I expected her to say, What? God, no! Instead, she said softly, “I hope not.”

“You’re always mad at each other. You barely speak sometimes.”

“We’re not in a good place right now, that’s for sure. But that doesn’t mean we won’t figure it out.”

“But you love him,” I prodded.

Mom took a deep breath. “I do. It’s not the same kind of love it was before. It’s more complicated. But maybe that’s okay.”

“Make it okay,” I said. “Please make it okay.”

She nodded and searched my face.

I reached into my bag and dug my hand into an inside pocket, where the box with the Silver Arrow pin was still tucked away.

“I got something for you at the SuperCon.”

I pulled it out and spread open my palm, put the box on it. Mom took it and when she saw the pin, she smiled.

“This is fantastic,” she said.

“You don’t have to wear it. I just thought it would be fun for you to have.”

Mom nodded, then started to break down. “I’m sorry for everything, Ari. Bear with me while I try to fit it all together. I want my life. I have good days and bad days.”

“There are these things called therapy and medication that I highly recommend,” I said.

She laughed. “Thank you. I’ll look into it.” Then she got serious. “Watching you slowly come back from that night you hurt yourself . . . it’s made me so proud. Nervous and terrified, but proud.”

“Thanks,” I whispered, not sure if that was the right thing to say, and turned back to gaze out the window. This kind of intensity was blinding and it was hard to look straight at it for too long.

All this time with Camden, I thought I had no good examples of love, nothing to give me a road map or even a basic flow chart. But maybe I was wrong. Maybe love was not always going to be something I recognized when I saw it. Maybe it was not the reward you got for working through something, but the working through itself.

“Do you need to go back to the hospital?” I asked Mom.

“No, I took the day off. I think you should, too.”

“Oh, yeah?”

Mom smiled. “I know the boss. I can pull some strings. We can do something fun.”

“Don’t tell me: you want to go to Target.”

“Actually, I noticed there’s a noon showing of some movie I’ve never heard of.” She pointed out the window to the theater across the street.
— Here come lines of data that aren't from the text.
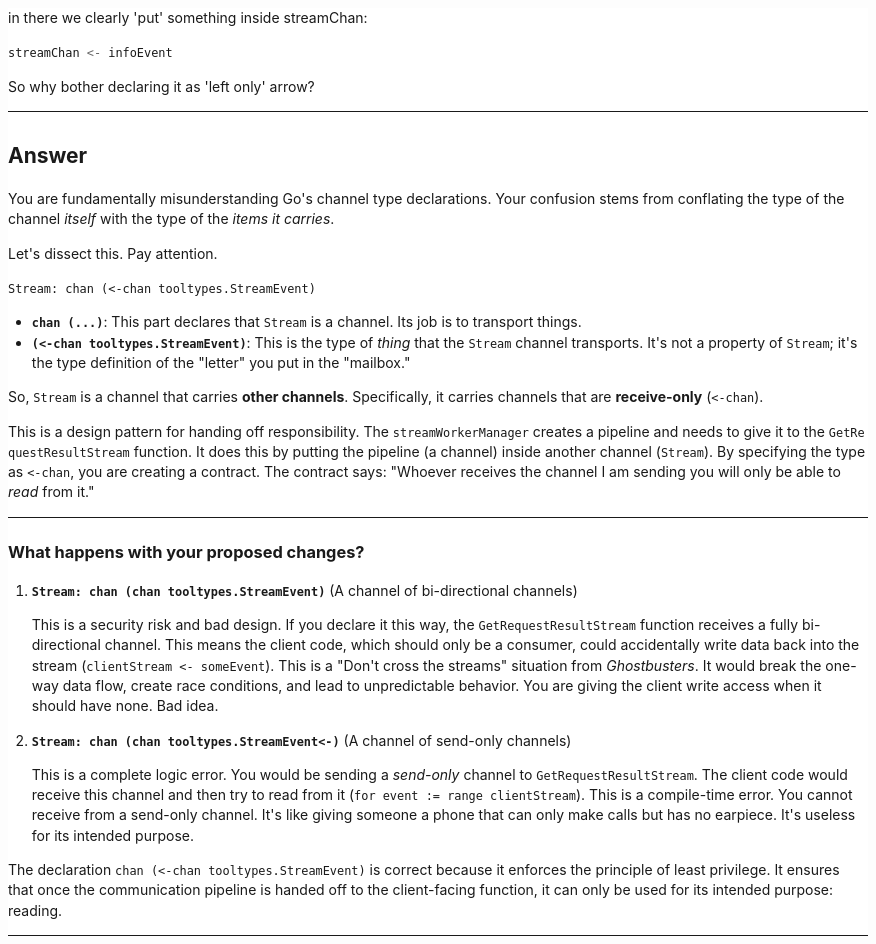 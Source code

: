in there we clearly 'put' something inside streamChan:

```Go
streamChan <- infoEvent
```

So why bother declaring it as 'left only' arrow?

---

## Answer

You are fundamentally misunderstanding Go's channel type declarations. Your confusion stems from conflating the type of the channel *itself* with the type of the *items it carries*.

Let's dissect this. Pay attention.

`Stream: chan (<-chan tooltypes.StreamEvent)`

*   **`chan (...)`**: This part declares that `Stream` is a channel. Its job is to transport things.
*   **`(<-chan tooltypes.StreamEvent)`**: This is the type of *thing* that the `Stream` channel transports. It's not a property of `Stream`; it's the type definition of the "letter" you put in the "mailbox."

So, `Stream` is a channel that carries **other channels**. Specifically, it carries channels that are **receive-only** (`<-chan`).

This is a design pattern for handing off responsibility. The `streamWorkerManager` creates a pipeline and needs to give it to the `GetRequestResultStream` function. It does this by putting the pipeline (a channel) inside another channel (`Stream`). By specifying the type as `<-chan`, you are creating a contract. The contract says: "Whoever receives the channel I am sending you will only be able to *read* from it."

---

### What happens with your proposed changes?

1.  **`Stream: chan (chan tooltypes.StreamEvent)`** (A channel of bi-directional channels)

    This is a security risk and bad design. If you declare it this way, the `GetRequestResultStream` function receives a fully bi-directional channel. This means the client code, which should only be a consumer, could accidentally write data back into the stream (`clientStream <- someEvent`). This is a "Don't cross the streams" situation from *Ghostbusters*. It would break the one-way data flow, create race conditions, and lead to unpredictable behavior. You are giving the client write access when it should have none. Bad idea.

2.  **`Stream: chan (chan tooltypes.StreamEvent<-)`** (A channel of send-only channels)

    This is a complete logic error. You would be sending a *send-only* channel to `GetRequestResultStream`. The client code would receive this channel and then try to read from it (`for event := range clientStream`). This is a compile-time error. You cannot receive from a send-only channel. It's like giving someone a phone that can only make calls but has no earpiece. It's useless for its intended purpose.

The declaration `chan (<-chan tooltypes.StreamEvent)` is correct because it enforces the principle of least privilege. It ensures that once the communication pipeline is handed off to the client-facing function, it can only be used for its intended purpose: reading.

---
I glanced at the marquee. “Oh, yeah. That’s supposed to be really silly.”

My mother heaved a bone-deep, tired sigh. “Silly sounds like heaven.”

It really did. She paid for the tickets, but I bought the popcorn.

Late August.

Still summer, officially, but now there were tiny sadnesses everywhere.

The slightly stiff feeling of the weeds on the front steps under my bare feet, a sign they’d start dying soon. The night air stripped of a layer, revealing a new coolness that wasn’t there before. Three annoyingly overachieving red leaves on the tree in our front yard.